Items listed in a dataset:
---+---

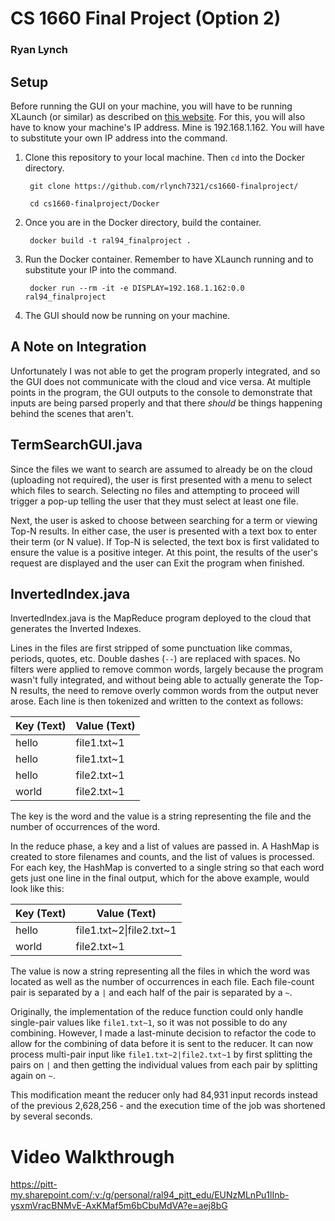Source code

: # CS 1660 Final Project (Option 2)
### Ryan Lynch

## Setup

Before running the GUI on your machine, you will have to be running XLaunch (or similar) as described on [this website](https://cuneyt.aliustaoglu.biz/en/running-gui-applications-in-docker-on-windows-linux-mac-hosts/). For this, you will also have to know your machine's IP address. Mine is 192.168.1.162. You will have to substitute your own IP address into the command.

1. Clone this repository to your local machine. Then `cd` into the Docker directory.
        
        git clone https://github.com/rlynch7321/cs1660-finalproject/

        cd cs1660-finalproject/Docker

2. Once you are in the Docker directory, build the container.

        docker build -t ral94_finalproject .

3. Run the Docker container. Remember to have XLaunch running and to substitute your IP into the command.

        docker run --rm -it -e DISPLAY=192.168.1.162:0.0 ral94_finalproject
        
4. The GUI should now be running on your machine.

## A Note on Integration

Unfortunately I was not able to get the program properly integrated, and so the GUI does not communicate with the cloud and vice versa. At multiple points in the program, the GUI outputs to the console to demonstrate that inputs are being parsed properly and that there *should* be things happening behind the scenes that aren't.

## TermSearchGUI.java

Since the files we want to search are assumed to already be on the cloud (uploading not required), the user is first presented with a menu to select which files to search. Selecting no files and attempting to proceed will trigger a pop-up telling the user that they must select at least one file.

Next, the user is asked to choose between searching for a term or viewing Top-N results. In either case, the user is presented with a text box to enter their term (or N value). If Top-N is selected, the text box is first validated to ensure the value is a positive integer. At this point, the results of the user's request are displayed and the user can Exit the program when finished.

## InvertedIndex.java

InvertedIndex.java is the MapReduce program deployed to the cloud that generates the Inverted Indexes.

Lines in the files are first stripped of some punctuation like commas, periods, quotes, etc. Double dashes (`--`) are replaced with spaces. No filters were applied to  remove common words, largely because the program wasn't fully integrated, and without being able to actually generate the Top-N results, the need to remove overly common words from the output never arose. Each line is then tokenized and written to the context as follows:

Key (Text) | Value (Text)
---|---
hello | file1.txt\~1
hello | file1.txt\~1
hello | file2.txt\~1
world | file2.txt\~1

The key is the word and the value is a string representing the file and the number of occurrences of the word.

In the reduce phase, a key and a list of values are passed in. A HashMap is created to store filenames and counts, and the list of values is processed. For each key, the HashMap is converted to a single string so that each word gets just one line in the final output, which for the above example, would look like this:

Key (Text) | Value (Text)
---|---
hello | file1.txt~2\|file2.txt\~1
world | file2.txt~1

The value is now a string representing all the files in which the word was located as well as the number of occurrences in each file. Each file-count pair is separated by a `|` and each half of the pair is separated by a `~`.

Originally, the implementation of the reduce function could only handle single-pair values like `file1.txt~1`, so it was not possible to do any combining. However, I made a last-minute decision to refactor the code to allow for the combining of data before it is sent to the reducer. It can now process multi-pair input like `file1.txt~2|file2.txt~1` by first splitting the pairs on `|` and then getting the individual values from each pair by splitting again on `~`.

This modification meant the reducer only had 84,931 input records instead of the previous 2,628,256 - and the execution time of the job was shortened by several seconds.

# Video Walkthrough

https://pitt-my.sharepoint.com/:v:/g/personal/ral94_pitt_edu/EUNzMLnPu1lInb-ysxmVracBNMvE-AxKMaf5m6bCbuMdVA?e=aej8bG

---+---

TASK TO CARRY OUT:
Search the data for "pair". Copy every line that has it.

RESPONSE TO THE EXERCISE:
The value is now a string representing all the files in which the word was located as well as the number of occurrences in each file. Each file-count pair is separated by a `|` and each half of the pair is separated by a `~`.
Originally, the implementation of the reduce function could only handle single-pair values like `file1.txt~1`, so it was not possible to do any combining. However, I made a last-minute decision to refactor the code to allow for the combining of data before it is sent to the reducer. It can now process multi-pair input like `file1.txt~2|file2.txt~1` by first splitting the pairs on `|` and then getting the individual values from each pair by splitting again on `~`.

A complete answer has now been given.